Ese pequeño viaje no sólo hizo que cambiara de profesión una primera vez, de ser director de Sotheby’s a iniciar una carrera en arqueología, sino que dejó a medio cursar sus nuevos estudios universitarios para dedicarse a escribir alrededor del mundo. Empezó a colaborar con el Sunday Times Magazine como asesor de arte y arquitectura, lo que le permitió viajar a Argelia, a Francia, a la antigua Unión Soviética y a China.
El gusanito de conocer nuevas tierras se le metió muy dentro del corazón. Cualquier excusa era un buen pretexto para zarpar: ver un mapa de Sudamérica en un salón de París, lo llevó a la Patagonia; el interés por el comercio de esclavos, lo transportó a Benín; el entendimiento del orígen del hombre, lo mandó a Australia, donde ahí escribiría el libro de esta semana: Los trazos de la canción.

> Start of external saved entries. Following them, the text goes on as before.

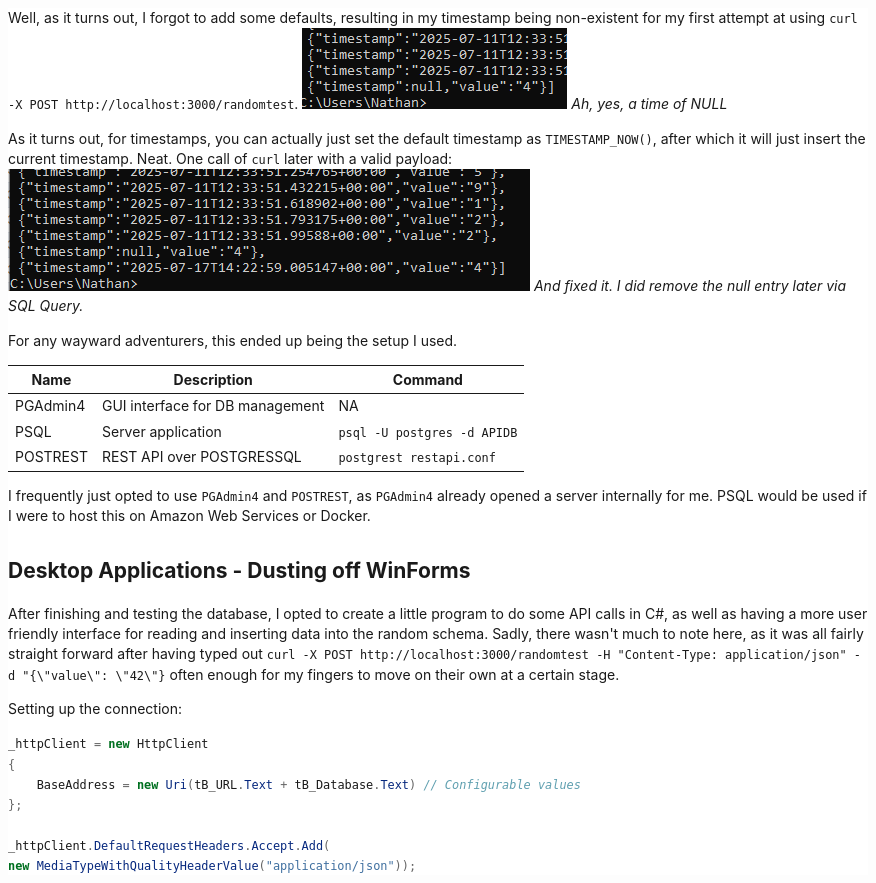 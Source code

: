 Well, as it turns out, I forgot to add some defaults, resulting in my timestamp being non-existent for my first attempt at using `curl -X POST http://localhost:3000/randomtest`.
![A JSON entry with a NULL timestamp](../assets/Articles/WebApp/NoDefault.png)
*Ah, yes, a time of NULL*

As it turns out, for timestamps, you can actually just set the default timestamp as `TIMESTAMP_NOW()`, after which it will just insert the current timestamp. Neat. One call of `curl` later with a valid payload:
![A valid JSON with Timestamp](../assets/Articles/WebApp/WithDefault.png)
*And fixed it. I did remove the null entry later via SQL Query.*

For any wayward adventurers, this ended up being the setup I used.

| Name     | Description                     | Command                     |
| -------- | ------------------------------- | --------------------------- |
| PGAdmin4 | GUI interface for DB management | NA                          |
| PSQL     | Server application              | `psql -U postgres -d APIDB` |
| POSTREST | REST API over POSTGRESSQL       | `postgrest restapi.conf`    |

I frequently just opted to use `PGAdmin4` and `POSTREST`, as `PGAdmin4` already opened a server internally for me. PSQL would be used if I were to host this on Amazon Web Services or Docker.

## Desktop Applications - Dusting off WinForms

After finishing and testing the database, I opted to create a little program to do some API calls in C#, as well as having a more user friendly interface for reading and inserting data into the random schema. Sadly, there wasn't much to note here, as it was all fairly straight forward after having typed out `curl -X POST http://localhost:3000/randomtest -H "Content-Type: application/json" -d "{\"value\": \"42\"}` often enough for my fingers to move on their own at a certain stage.

Setting up the connection:

```csharp
_httpClient = new HttpClient
{
	BaseAddress = new Uri(tB_URL.Text + tB_Database.Text) // Configurable values
};

_httpClient.DefaultRequestHeaders.Accept.Add(
new MediaTypeWithQualityHeaderValue("application/json"));
```
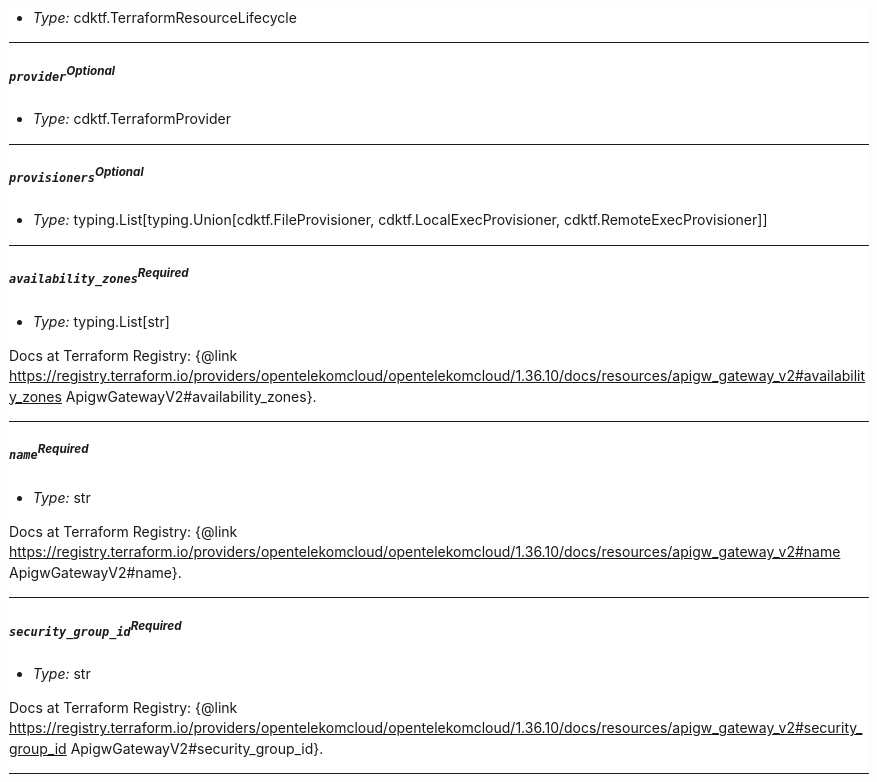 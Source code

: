 - *Type:* cdktf.TerraformResourceLifecycle

---

##### `provider`<sup>Optional</sup> <a name="provider" id="@cdktf/provider-opentelekomcloud.apigwGatewayV2.ApigwGatewayV2.Initializer.parameter.provider"></a>

- *Type:* cdktf.TerraformProvider

---

##### `provisioners`<sup>Optional</sup> <a name="provisioners" id="@cdktf/provider-opentelekomcloud.apigwGatewayV2.ApigwGatewayV2.Initializer.parameter.provisioners"></a>

- *Type:* typing.List[typing.Union[cdktf.FileProvisioner, cdktf.LocalExecProvisioner, cdktf.RemoteExecProvisioner]]

---

##### `availability_zones`<sup>Required</sup> <a name="availability_zones" id="@cdktf/provider-opentelekomcloud.apigwGatewayV2.ApigwGatewayV2.Initializer.parameter.availabilityZones"></a>

- *Type:* typing.List[str]

Docs at Terraform Registry: {@link https://registry.terraform.io/providers/opentelekomcloud/opentelekomcloud/1.36.10/docs/resources/apigw_gateway_v2#availability_zones ApigwGatewayV2#availability_zones}.

---

##### `name`<sup>Required</sup> <a name="name" id="@cdktf/provider-opentelekomcloud.apigwGatewayV2.ApigwGatewayV2.Initializer.parameter.name"></a>

- *Type:* str

Docs at Terraform Registry: {@link https://registry.terraform.io/providers/opentelekomcloud/opentelekomcloud/1.36.10/docs/resources/apigw_gateway_v2#name ApigwGatewayV2#name}.

---

##### `security_group_id`<sup>Required</sup> <a name="security_group_id" id="@cdktf/provider-opentelekomcloud.apigwGatewayV2.ApigwGatewayV2.Initializer.parameter.securityGroupId"></a>

- *Type:* str

Docs at Terraform Registry: {@link https://registry.terraform.io/providers/opentelekomcloud/opentelekomcloud/1.36.10/docs/resources/apigw_gateway_v2#security_group_id ApigwGatewayV2#security_group_id}.

---
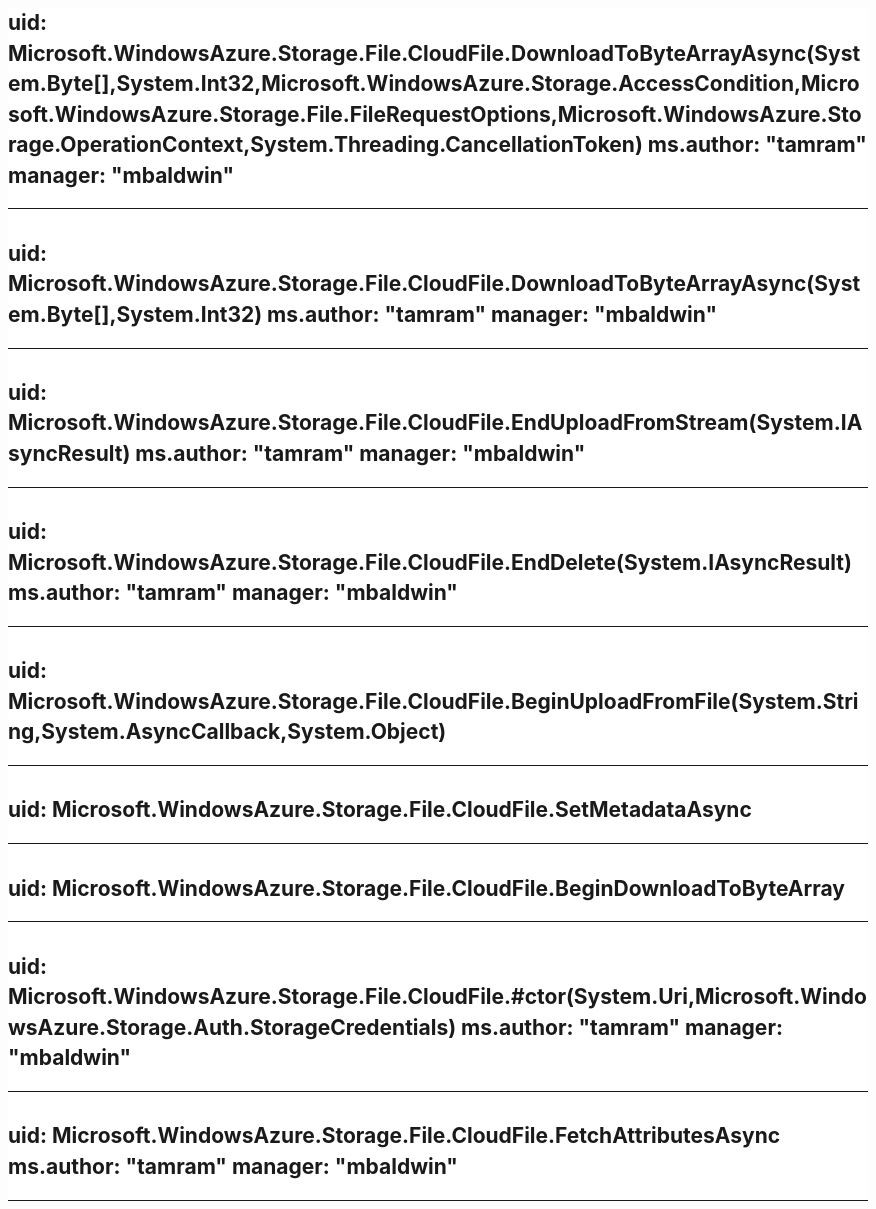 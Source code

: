 uid: Microsoft.WindowsAzure.Storage.File.CloudFile.DownloadToByteArrayAsync(System.Byte[],System.Int32,Microsoft.WindowsAzure.Storage.AccessCondition,Microsoft.WindowsAzure.Storage.File.FileRequestOptions,Microsoft.WindowsAzure.Storage.OperationContext,System.Threading.CancellationToken)
ms.author: "tamram"
manager: "mbaldwin"
---

---
uid: Microsoft.WindowsAzure.Storage.File.CloudFile.DownloadToByteArrayAsync(System.Byte[],System.Int32)
ms.author: "tamram"
manager: "mbaldwin"
---

---
uid: Microsoft.WindowsAzure.Storage.File.CloudFile.EndUploadFromStream(System.IAsyncResult)
ms.author: "tamram"
manager: "mbaldwin"
---

---
uid: Microsoft.WindowsAzure.Storage.File.CloudFile.EndDelete(System.IAsyncResult)
ms.author: "tamram"
manager: "mbaldwin"
---

---
uid: Microsoft.WindowsAzure.Storage.File.CloudFile.BeginUploadFromFile(System.String,System.AsyncCallback,System.Object)
---

---
uid: Microsoft.WindowsAzure.Storage.File.CloudFile.SetMetadataAsync
---

---
uid: Microsoft.WindowsAzure.Storage.File.CloudFile.BeginDownloadToByteArray
---

---
uid: Microsoft.WindowsAzure.Storage.File.CloudFile.#ctor(System.Uri,Microsoft.WindowsAzure.Storage.Auth.StorageCredentials)
ms.author: "tamram"
manager: "mbaldwin"
---

---
uid: Microsoft.WindowsAzure.Storage.File.CloudFile.FetchAttributesAsync
ms.author: "tamram"
manager: "mbaldwin"
---

--- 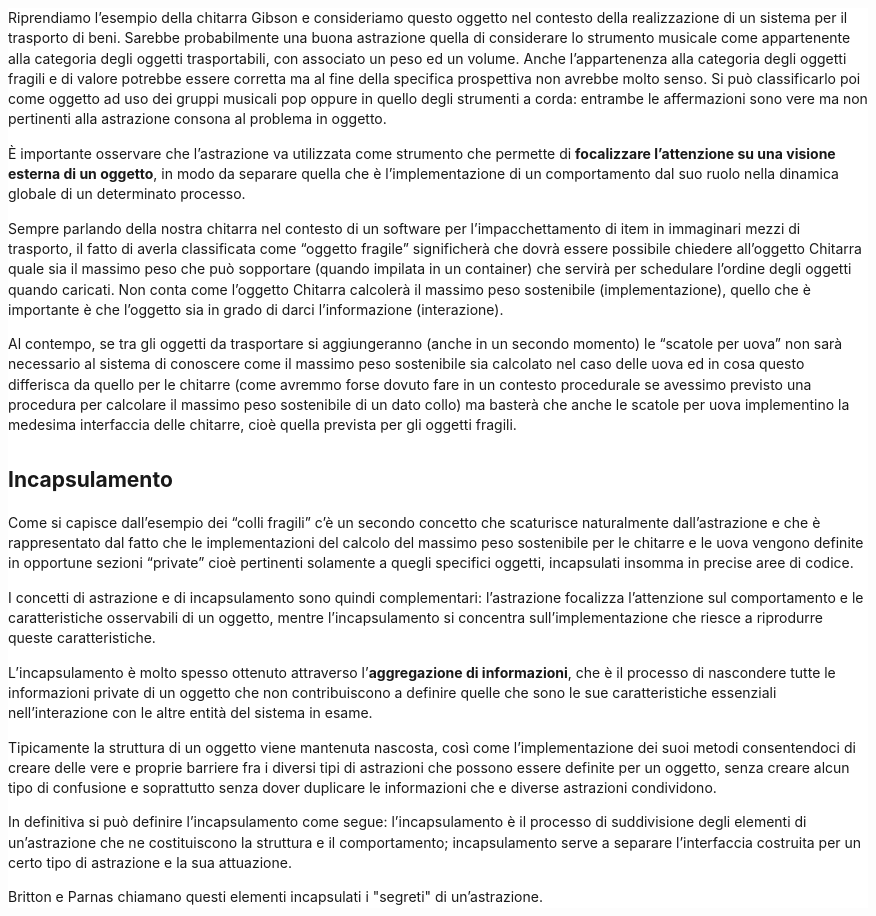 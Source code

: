 Riprendiamo l’esempio della chitarra Gibson e consideriamo questo oggetto nel contesto della realizzazione di un sistema per il trasporto di beni. Sarebbe probabilmente una buona astrazione quella di considerare lo strumento musicale come appartenente alla categoria degli oggetti trasportabili, con associato un peso ed un volume. Anche l’appartenenza alla categoria degli oggetti fragili e di valore potrebbe essere corretta ma al fine della specifica prospettiva non avrebbe molto senso. Si può classificarlo poi come oggetto ad uso dei gruppi musicali pop oppure in quello degli strumenti a corda: entrambe le affermazioni sono vere ma non pertinenti alla astrazione consona al problema in oggetto.

È importante osservare che l’astrazione va utilizzata come strumento che permette di **focalizzare l’attenzione su una visione esterna di un oggetto**, in modo da separare quella che è l’implementazione di un comportamento dal suo ruolo nella dinamica globale di un determinato processo.

Sempre parlando della nostra chitarra nel contesto di un software per l’impacchettamento di item in immaginari mezzi di trasporto, il fatto di averla classificata come “oggetto fragile” significherà che dovrà essere possibile chiedere all’oggetto Chitarra quale sia il massimo peso che può sopportare (quando impilata in un container) che servirà per schedulare l’ordine degli oggetti quando caricati. Non conta come l’oggetto Chitarra calcolerà il massimo peso sostenibile (implementazione), quello che è importante è che l’oggetto sia in grado di darci l’informazione (interazione).

Al contempo, se tra gli oggetti da trasportare si aggiungeranno (anche in un secondo momento) le “scatole per uova” non sarà necessario al sistema di conoscere come il massimo peso sostenibile sia calcolato nel caso delle uova ed in cosa questo differisca da quello per le chitarre (come avremmo forse dovuto fare in un contesto procedurale se avessimo previsto una procedura per calcolare il massimo peso sostenibile di un dato collo) ma basterà che anche le scatole per uova implementino la medesima interfaccia delle chitarre, cioè quella prevista per gli oggetti fragili.

Incapsulamento
--------------

Come si capisce dall’esempio dei “colli fragili” c’è un secondo concetto che scaturisce naturalmente dall’astrazione e che è rappresentato dal fatto che le implementazioni del calcolo del massimo peso sostenibile per le chitarre e le uova vengono definite in opportune sezioni “private” cioè pertinenti solamente a quegli specifici oggetti, incapsulati insomma in precise aree di codice.

I concetti di astrazione e di incapsulamento sono quindi complementari: l’astrazione focalizza l’attenzione sul comportamento e le caratteristiche osservabili di un oggetto, mentre l’incapsulamento si concentra sull’implementazione che riesce a riprodurre queste caratteristiche.

L’incapsulamento è molto spesso ottenuto attraverso l’**aggregazione di informazioni**, che è il processo di nascondere tutte le informazioni private di un oggetto che non contribuiscono a definire quelle che sono le sue caratteristiche essenziali nell’interazione con le altre entità del sistema in esame.

Tipicamente la struttura di un oggetto viene mantenuta nascosta, così come l’implementazione dei suoi metodi consentendoci di creare delle vere e proprie barriere fra i diversi tipi di astrazioni che possono essere definite per un oggetto, senza creare alcun tipo di confusione e soprattutto senza dover duplicare le informazioni che e diverse astrazioni condividono.

In definitiva si può definire l’incapsulamento come segue: l’incapsulamento è il processo di suddivisione degli elementi di un’astrazione che ne costituiscono la struttura e il comportamento; incapsulamento serve a separare l’interfaccia costruita per un certo tipo di astrazione e la sua attuazione.

Britton e Parnas chiamano questi elementi incapsulati i "segreti" di un’astrazione.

En esta obra vuelca todas sus obsesiones y empieza a deshilar el impulso inexplicable que le alejaba de casa insistentemente para ir a tierras remotas, a veces peligrosas, a veces paradisíacas. Como una confesión antes de morir, ya que esta novela fue publicada dos años antes de su temprana muerte a los 48 años, Chatwin vierte todas las ideas que habían estado rondando en su cabeza desde su niñez.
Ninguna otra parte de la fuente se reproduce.